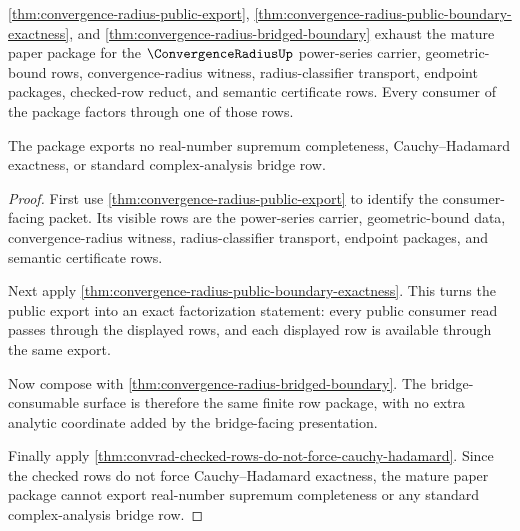 \begin{theorem}
\label{thm:convergence-radius-mature-package-boundary}
\autoref{thm:convergence-radius-public-export},
\autoref{thm:convergence-radius-public-boundary-exactness}, and
\autoref{thm:convergence-radius-bridged-boundary} exhaust the mature paper
package for the $\ConvergenceRadiusUp$ power-series carrier,
geometric-bound rows, convergence-radius witness, radius-classifier
transport, endpoint packages, checked-row reduct, and semantic certificate
rows. Every consumer of the package factors through one of those rows.

The package exports no real-number supremum completeness,
Cauchy--Hadamard exactness, or standard complex-analysis bridge row.
\end{theorem}
\begin{proof}
First use \autoref{thm:convergence-radius-public-export} to identify the
consumer-facing packet. Its visible rows are the power-series carrier,
geometric-bound data, convergence-radius witness, radius-classifier
transport, endpoint packages, and semantic certificate rows.

Next apply \autoref{thm:convergence-radius-public-boundary-exactness}. This
turns the public export into an exact factorization statement: every public
consumer read passes through the displayed rows, and each displayed row is
available through the same export.

Now compose with \autoref{thm:convergence-radius-bridged-boundary}. The
bridge-consumable surface is therefore the same finite row package, with no
extra analytic coordinate added by the bridge-facing presentation.

Finally apply
\autoref{thm:convrad-checked-rows-do-not-force-cauchy-hadamard}. Since the
checked rows do not force Cauchy--Hadamard exactness, the mature paper
package cannot export real-number supremum completeness or any standard
complex-analysis bridge row.
\end{proof}

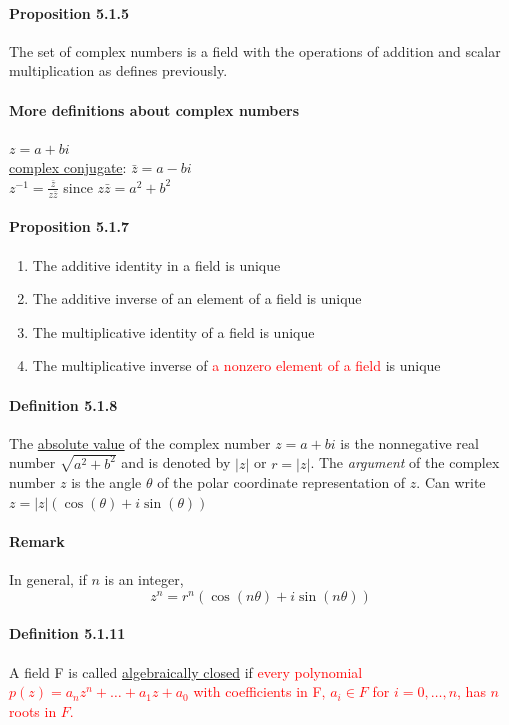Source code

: \documentclass[11pt]{article}
\newcommand{\ti}[1]{\textit{#1}}
\newcommand{\under}[1]{\underline{#1}}
\begin{document}
{\paragraph{Proposition 5.1.5} The set of complex numbers is a field with the operations of addition and scalar multiplication as defines previously.
\paragraph{More definitions about complex numbers}
$z = a + bi$\\
\under{complex conjugate}: $\bar{z} = a - bi$\\
$z^{-1} = \frac{\bar{z}}{z\bar{z}}$ since $z\bar{z} = a^2 + b^2$
\paragraph{Proposition 5.1.7}
\begin{enumerate}
	\item The additive identity in a field is unique
	\item The additive inverse of an element of a field is unique
	\item The multiplicative identity of a field is unique
	\item The multiplicative inverse of \textcolor{red}{a nonzero element of a field} is unique
\end{enumerate}
\paragraph{Definition 5.1.8}
The \under{absolute value} of the complex number $z = a+bi$ is the nonnegative real number $\sqrt{a^2 + b^2}$ and is denoted by $|z|$ or $r = |z|$. The \ti{argument} of the complex number $z$ is the angle $\theta$ of the polar coordinate representation of $z$. Can write $z = |z|(\cos (\theta) + i\sin(\theta))$
\paragraph{Remark}
In general, if $n$ is an integer,
$$z^n = r^n(\cos(n\theta) + i\sin(n\theta))$$ 
\paragraph{Definition 5.1.11}
A field F is called \under{algebraically closed} if \textcolor{red}{every polynomial $p(z) = a_nz^n + \hdots + a_1z + a_0$ with coefficients in F, $a_i \in F$ for $i = 0,\hdots,n$, has $n$ roots in $F$.}

}
\end{document}

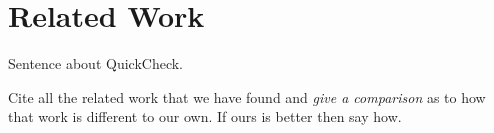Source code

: \clearpage
\section{Related Work}

Sentence about QuickCheck\cite{claessen:quickcheck}. 

Cite all the related work that we have found and \emph{give a comparison} as to how that work is different to our own. If ours is better then say how.
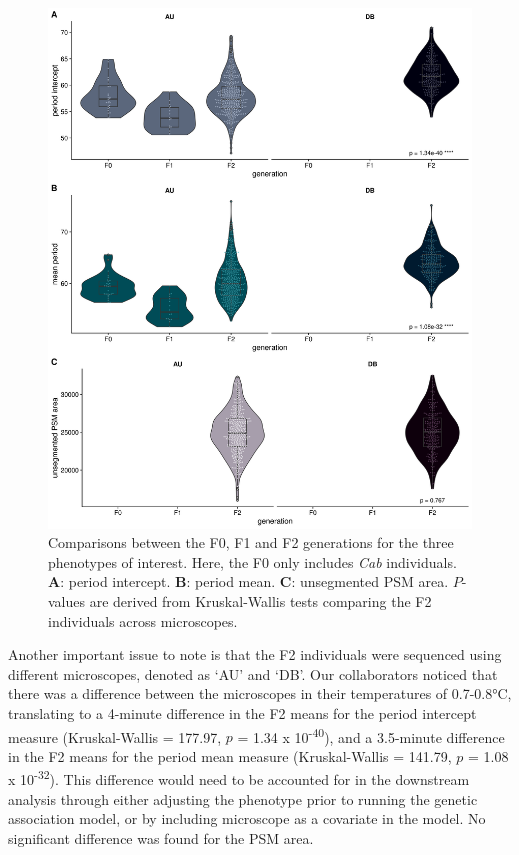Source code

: \documentclass[
]{book}
\begin{document}
\begin{figure}
\includegraphics[width=1\linewidth]{figs/somites/phenotypes} \caption{Comparisons between the F0, F1 and F2 generations for the three phenotypes of interest. Here, the F0 only includes \emph{Cab} individuals. \textbf{A}: period intercept. \textbf{B}: period mean. \textbf{C}: unsegmented PSM area. \(P\)-values are derived from Kruskal-Wallis tests comparing the F2 individuals across microscopes.}\label{fig:somite-phenos}
\end{figure}

Another important issue to note is that the F2 individuals were sequenced using different microscopes, denoted as `AU' and `DB'. Our collaborators noticed that there was a difference between the microscopes in their temperatures of 0.7-0.8°C, translating to a 4-minute difference in the F2 means for the period intercept measure (Kruskal-Wallis = 177.97, \(p\) = 1.34 x 10\textsuperscript{-40}), and a 3.5-minute difference in the F2 means for the period mean measure (Kruskal-Wallis = 141.79, \(p\) = 1.08 x 10\textsuperscript{-32}). This difference would need to be accounted for in the downstream analysis through either adjusting the phenotype prior to running the genetic association model, or by including microscope as a covariate in the model. No significant difference was found for the PSM area.
\end{document}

━━━

HOW TO COMPLETE THIS TASK -
Find and copy every line in the entries above where the string "paper" occurs.

RESPONSE AREA -
\autoref{thm:convergence-radius-bridged-boundary} exhaust the mature paper
checked rows do not force Cauchy--Hadamard exactness, the mature paper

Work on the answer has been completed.